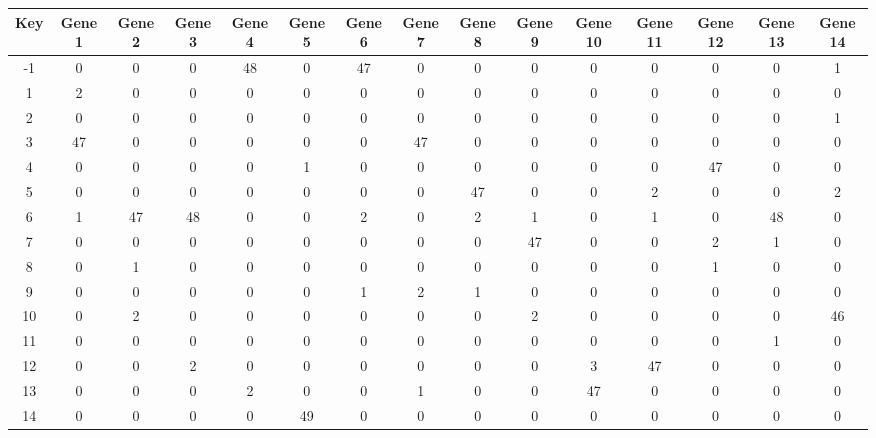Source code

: \begin{tabular}{|c|c|c|c|c|c|c|c|c|c|c|c|c|c|c|}
\hline
Key & Gene 1 & Gene 2 & Gene 3 & Gene 4 & Gene 5 & Gene 6 & Gene 7 & Gene 8 & Gene 9 & Gene 10 & Gene 11 & Gene 12 & Gene 13 & Gene 14 \\
\hline
-1 & 0 & 0 & 0 & 48 & 0 & 47 & 0 & 0 & 0 & 0 & 0 & 0 & 0 & 1 \\
1 & 2 & 0 & 0 & 0 & 0 & 0 & 0 & 0 & 0 & 0 & 0 & 0 & 0 & 0 \\
2 & 0 & 0 & 0 & 0 & 0 & 0 & 0 & 0 & 0 & 0 & 0 & 0 & 0 & 1 \\
3 & 47 & 0 & 0 & 0 & 0 & 0 & 47 & 0 & 0 & 0 & 0 & 0 & 0 & 0 \\
4 & 0 & 0 & 0 & 0 & 1 & 0 & 0 & 0 & 0 & 0 & 0 & 47 & 0 & 0 \\
5 & 0 & 0 & 0 & 0 & 0 & 0 & 0 & 47 & 0 & 0 & 2 & 0 & 0 & 2 \\
6 & 1 & 47 & 48 & 0 & 0 & 2 & 0 & 2 & 1 & 0 & 1 & 0 & 48 & 0 \\
7 & 0 & 0 & 0 & 0 & 0 & 0 & 0 & 0 & 47 & 0 & 0 & 2 & 1 & 0 \\
8 & 0 & 1 & 0 & 0 & 0 & 0 & 0 & 0 & 0 & 0 & 0 & 1 & 0 & 0 \\
9 & 0 & 0 & 0 & 0 & 0 & 1 & 2 & 1 & 0 & 0 & 0 & 0 & 0 & 0 \\
10 & 0 & 2 & 0 & 0 & 0 & 0 & 0 & 0 & 2 & 0 & 0 & 0 & 0 & 46 \\
11 & 0 & 0 & 0 & 0 & 0 & 0 & 0 & 0 & 0 & 0 & 0 & 0 & 1 & 0 \\
12 & 0 & 0 & 2 & 0 & 0 & 0 & 0 & 0 & 0 & 3 & 47 & 0 & 0 & 0 \\
13 & 0 & 0 & 0 & 2 & 0 & 0 & 1 & 0 & 0 & 47 & 0 & 0 & 0 & 0 \\
14 & 0 & 0 & 0 & 0 & 49 & 0 & 0 & 0 & 0 & 0 & 0 & 0 & 0 & 0 \\
\hline
\end{tabular}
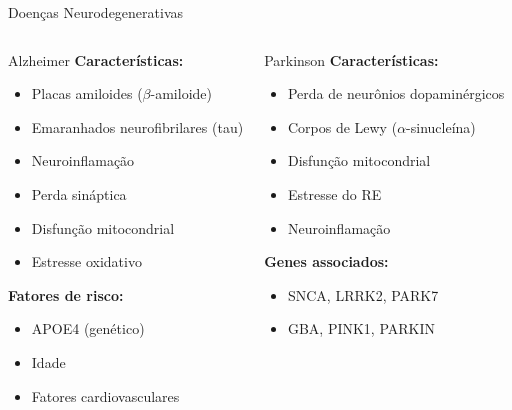 \begin{frame}{Doenças Neurodegenerativas}
\begin{columns}
\begin{block}{Alzheimer}
\textbf{Características:}
\begin{itemize}
    \item Placas amiloides ($\beta$-amiloide)
    \item Emaranhados neurofibrilares (tau)
    \item Neuroinflamação
    \item Perda sináptica
    \item Disfunção mitocondrial
    \item Estresse oxidativo
\end{itemize}

\vspace{0.2cm}

\textbf{Fatores de risco:}
\begin{itemize}
    \item APOE4 (genético)
    \item Idade
    \item Fatores cardiovasculares
\end{itemize}
\end{block}

\begin{block}{Parkinson}
\textbf{Características:}
\begin{itemize}
    \item Perda de neurônios dopaminérgicos
    \item Corpos de Lewy ($\alpha$-sinucleína)
    \item Disfunção mitocondrial
    \item Estresse do RE
    \item Neuroinflamação
\end{itemize}

\vspace{0.2cm}

\textbf{Genes associados:}
\begin{itemize}
    \item SNCA, LRRK2, PARK7
    \item GBA, PINK1, PARKIN
\end{itemize}
\end{block}
\end{columns}

\vspace{0.3cm}

\end{frame}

**Problem**
Please print the entries above exactly. Skip every picture.

**Task solution**
Source code

: \begin{tabular}{|c|c|c|c|c|c|c|c|c|c|c|c|c|c|c|}
\hline
Key & Gene 1 & Gene 2 & Gene 3 & Gene 4 & Gene 5 & Gene 6 & Gene 7 & Gene 8 & Gene 9 & Gene 10 & Gene 11 & Gene 12 & Gene 13 & Gene 14 \\
\hline
-1 & 0 & 0 & 0 & 48 & 0 & 47 & 0 & 0 & 0 & 0 & 0 & 0 & 0 & 1 \\
1 & 2 & 0 & 0 & 0 & 0 & 0 & 0 & 0 & 0 & 0 & 0 & 0 & 0 & 0 \\
2 & 0 & 0 & 0 & 0 & 0 & 0 & 0 & 0 & 0 & 0 & 0 & 0 & 0 & 1 \\
3 & 47 & 0 & 0 & 0 & 0 & 0 & 47 & 0 & 0 & 0 & 0 & 0 & 0 & 0 \\
4 & 0 & 0 & 0 & 0 & 1 & 0 & 0 & 0 & 0 & 0 & 0 & 47 & 0 & 0 \\
5 & 0 & 0 & 0 & 0 & 0 & 0 & 0 & 47 & 0 & 0 & 2 & 0 & 0 & 2 \\
6 & 1 & 47 & 48 & 0 & 0 & 2 & 0 & 2 & 1 & 0 & 1 & 0 & 48 & 0 \\
7 & 0 & 0 & 0 & 0 & 0 & 0 & 0 & 0 & 47 & 0 & 0 & 2 & 1 & 0 \\
8 & 0 & 1 & 0 & 0 & 0 & 0 & 0 & 0 & 0 & 0 & 0 & 1 & 0 & 0 \\
9 & 0 & 0 & 0 & 0 & 0 & 1 & 2 & 1 & 0 & 0 & 0 & 0 & 0 & 0 \\
10 & 0 & 2 & 0 & 0 & 0 & 0 & 0 & 0 & 2 & 0 & 0 & 0 & 0 & 46 \\
11 & 0 & 0 & 0 & 0 & 0 & 0 & 0 & 0 & 0 & 0 & 0 & 0 & 1 & 0 \\
12 & 0 & 0 & 2 & 0 & 0 & 0 & 0 & 0 & 0 & 3 & 47 & 0 & 0 & 0 \\
13 & 0 & 0 & 0 & 2 & 0 & 0 & 1 & 0 & 0 & 47 & 0 & 0 & 0 & 0 \\
14 & 0 & 0 & 0 & 0 & 49 & 0 & 0 & 0 & 0 & 0 & 0 & 0 & 0 & 0 \\
\hline
\end{tabular}
 \begin{frame}{Doenças Neurodegenerativas}
\begin{columns}
\begin{block}{Alzheimer}
\textbf{Características:}
\begin{itemize}
    \item Placas amiloides ($\beta$-amiloide)
    \item Emaranhados neurofibrilares (tau)
    \item Neuroinflamação
    \item Perda sináptica
    \item Disfunção mitocondrial
    \item Estresse oxidativo
\end{itemize}

\vspace{0.2cm}

\textbf{Fatores de risco:}
\begin{itemize}
    \item APOE4 (genético)
    \item Idade
    \item Fatores cardiovasculares
\end{itemize}
\end{block}

\begin{block}{Parkinson}
\textbf{Características:}
\begin{itemize}
    \item Perda de neurônios dopaminérgicos
    \item Corpos de Lewy ($\alpha$-sinucleína)
    \item Disfunção mitocondrial
    \item Estresse do RE
    \item Neuroinflamação
\end{itemize}

\vspace{0.2cm}

\textbf{Genes associados:}
\begin{itemize}
    \item SNCA, LRRK2, PARK7
    \item GBA, PINK1, PARKIN
\end{itemize}
\end{block}
\end{columns}

\vspace{0.3cm}

\end{frame}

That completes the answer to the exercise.